The chief executive officer of a US$1.7 billion Canadian private lender closed his personal bank account just days after he was questioned by investigators about receiving undisclosed payments from a client, court documents say.

David Sharpe, the former CEO of Bridging Finance Inc., closed a personal checking account at the Bank of Montreal four business days after the Ontario Securities Commission questioned him about his relationship with Sean McCoshen, a Canadian entrepreneur who has proposed an Alberta-to-Alaska railway.

McCoshen’s companies borrowed more than $100 million (US$82.6 million) from Bridging-managed funds. During the same period, a separate numbered company controlled by McCoshen transferred $19.5 million into Sharpe’s personal account, the OSC has alleged. The payments took place between July 2016 and June 2019.

In fact, six payments worth $17.2 million were transferred to Sharpe within five business days of Bridging advancing funds to the railway project and other McCoshen-connected firms, according to a new document filed by the securities commission in an Ontario court.

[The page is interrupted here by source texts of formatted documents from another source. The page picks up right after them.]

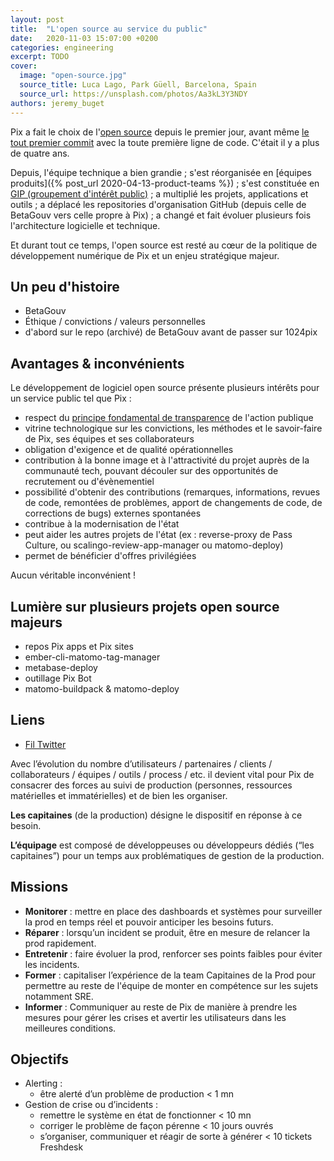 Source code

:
 ```yaml
---
layout: post
title:  "L'open source au service du public"
date:   2020-11-03 15:07:00 +0200
categories: engineering
excerpt: TODO
cover:
  image: "open-source.jpg"
  source_title: Luca Lago, Park Güell, Barcelona, Spain
  source_url: https://unsplash.com/photos/Aa3kL3Y3NDY
authors: jeremy_buget
---
```


Pix a fait le choix de l'[open source](https://fr.wikipedia.org/wiki/Open_source) depuis le premier jour, avant même [le tout premier commit](https://github.com/betagouv/pix/commit/39cd1f7db03c9f40836e87976b2d6fb082a8450f) avec la toute première ligne de code. C'était il y a plus de quatre ans.

Depuis, l'équipe technique a bien grandie ; s'est réorganisée en [équipes produits]({% post_url 2020-04-13-product-teams %}) ; s'est constituée en [GIP (groupement d'intérêt public)](https://www.legifrance.gouv.fr/jorf/id/JORFTEXT000034517672/) ; a multiplié les projets, applications et outils ; a déplacé les repositories d'organisation GitHub (depuis celle de BetaGouv vers celle propre à Pix) ; a changé et fait évoluer plusieurs fois l'architecture logicielle et technique. 

Et durant tout ce temps, l'open source est resté au cœur de la politique de développement numérique de Pix et un enjeu stratégique majeur.

## Un peu d'histoire

- BetaGouv
- Éthique / convictions / valeurs personnelles
- d'abord sur le repo (archivé) de BetaGouv avant de passer sur 1024pix

## Avantages & inconvénients

Le développement de logiciel open source présente plusieurs intérêts pour un service public tel que Pix :
- respect du [principe fondamental de transparence](https://www.conseil-etat.fr/actualites/discours-et-interventions/transparence-et-efficacite-de-l-action-publique#_ftn4) de l'action publique
- vitrine technologique sur les convictions, les méthodes et le savoir-faire de Pix, ses équipes et ses collaborateurs
- obligation d'exigence et de qualité opérationnelles
- contribution à la bonne image et à l'attractivité du projet auprès de la communauté tech, pouvant découler sur des opportunités de recrutement ou d'évènementiel
- possibilité d'obtenir des contributions (remarques, informations, revues de code, remontées de problèmes, apport de changements de code, de corrections de bugs) externes spontanées
- contribue à la modernisation de l'état
- peut aider les autres projets de l'état (ex : reverse-proxy de Pass Culture, ou scalingo-review-app-manager ou matomo-deploy) 
- permet de bénéficier d'offres privilégiées

Aucun véritable inconvénient !

## Lumière sur plusieurs projets open source majeurs

- repos Pix apps et Pix sites
- ember-cli-matomo-tag-manager
- metabase-deploy
- outillage Pix Bot
- matomo-buildpack & matomo-deploy 

## Liens
- [Fil Twitter](https://twitter.com/jbuget/status/1287389472427057152?s=20)



Avec l’évolution du nombre d’utilisateurs / partenaires / clients / collaborateurs / équipes / outils / process / etc. il devient vital pour Pix de consacrer des forces au suivi de production (personnes, ressources matérielles et immatérielles) et de bien les organiser.

**Les capitaines** (de la production) désigne le dispositif en réponse à ce besoin.

**L’équipage** est composé de développeuses ou développeurs dédiés (“les capitaines”) pour un temps aux problématiques de gestion de la production.

## Missions

- **Monitorer** : mettre en place des dashboards et systèmes pour surveiller la prod en temps réel et pouvoir anticiper les besoins futurs.
- **Réparer** : lorsqu’un incident se produit, être en mesure de relancer la prod rapidement.
- **Entretenir** : faire évoluer la prod, renforcer ses points faibles pour éviter les incidents.
- **Former** : capitaliser l’expérience de la team Capitaines de la Prod pour permettre au reste de l'équipe de monter en compétence sur les sujets notamment SRE. 
- **Informer** : Communiquer au reste de Pix de manière à prendre les mesures pour gérer les crises et avertir les utilisateurs dans les meilleures conditions.

## Objectifs

- Alerting : 
  - être alerté d’un problème de production < 1 mn
- Gestion de crise ou d’incidents : 
  - remettre le système en état de fonctionner < 10 mn
  - corriger le problème de façon pérenne < 10 jours ouvrés
  - s’organiser, communiquer et réagir de sorte à générer < 10 tickets Freshdesk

Those transactions and others are at the heart of the case, which has seen a court appoint PricewaterhouseCoopers take control of the Toronto-based firm, a private lender to small- and medium-size companies. The OSC is probing Bridging and former senior executives for allegedly mismanaging funds and failing to disclose conflicts of interest, and has claimed in court documents that Sharpe tried to mislead its investigators.

Through a spokesperson, Sharpe declined to comment. McCoshen couldn’t be immediately reached for comment.

Sharpe was questioned by the securities commission on Oct. 27, 2020 about his relationship with McCoshen. He closed the Bank of Montreal account on Nov. 2. In February, McCoshen dissolved the numbered company that made the transfers, the court documents say.

Sharpe and his wife, Natasha Sharpe, co-founded and ran the firm together. They were fired last week by PricewaterhouseCoopers.